Thank-you for this. I'm changing my thinking and constantly learning and trying to improve my car. I've been running the 6-blade impeller Milodon HV pump for a few years now, but not driving more than 2000 miles per year. I've been generally happy with it. However, a few months ago I got into my first long term stop and go traffic for 45 min in gridlock trying to turn off to the race track for wednesday night drags. My car normally runs at 185-190F around town stop lights, freeway, etc. This is the first true test since I've had my big block 451 with mild cam and although I upsized my rad to a 26" 2 row Griffin aluminum, after the first 20 min stopped at idle my engine temp crept up to 230 on my aftermarket mechanical gauge. It's never been that hot. I got nervous 10 min later and pulled off onto the shoulder and shut it down and opened the hood. Probably the worst thing I could have done as it then heat soaked and when I started it back up 15 min later, in short order it crept up to 250F. Luckily it was only at that temp 5-6 min and I got to the turn off, passed the track entrance and after blasting 1/2 mile down the road the air at speed brought engine temp down to the normal 185F.

This got me thinking though - the 26" rad is working fine with stock shroud, foam core between rad support and rad and fixed 7-blade fan spaced 1/2 in 1/2 out of shroud, but at a stop, I didn't realize maybe my water pump is not keeping up. I just ordered a flowkooler to see if it improves things. Since that moves more fluid, I went with the recommended high flow Milodon 180F t-stat. What about pulley size? What is the smaller pulley for our big blocks? I have one that's over 7". I don't know the diameter of the smaller one and if I should be using it.

I'm also curious since the flowkooler raises block coolant pressure, do I need to consider changing my radiator cap? I'm running the 16-lb cap right now.
I can't answer your question about the cap pressure. Maybe call Flow Kooler. My pullies were installed by the previous owner. I don't know what size they are or what stick sizes are supposed to be.
 
thanks for finding that so quick. That does look smaller and indicates for big block with A/C. I did not know Mancini offered these.
 
Be aware that greater number of fins generally equates to faster coolant flow which actually does not always equal better cooling. The 6 fin pump setup works well because it gives the coolant more time in the radiator so heat can be drawn out. If you look at stock big block pumps specified by Chrysler that is why the big block pumps had the lower fin count.
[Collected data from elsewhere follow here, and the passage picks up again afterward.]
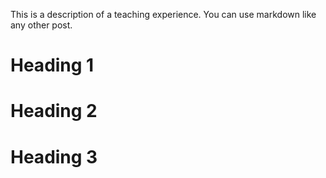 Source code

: 
This is a description of a teaching experience. You can use markdown like any other post.

Heading 1
======

Heading 2
======

Heading 3
======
I disagree with my older post here and provide details on that in post # 24 from this year. I've learned this was old thinking and in general, a relative faster coolant flow can be better.
 
Some educational info here that I never knew. Having said that, my experience with over heating reared its ugly head in my 70 440 six pack Challenger. I had the big Glen Ray 26" radiator with shroud and 7 blade thermo fan but it overheated in stop and go traffic with the stock 6 fin pump but I also had a March Performance serpentine belt and pulleys on it which is an underdrive system and spins the water pump slower. I tried the water wetter additive and a few different thermostats and none of them helped much. I had the heater blower on high roasting my feet on more than one occasion trying to keep it from boiling. When I finally upgraded to the FlowKooler pump, things got much better. I'm not saying if I had the information in post 16 from the git-go I would have had better luck fixing my issue but it would have helped me understand why.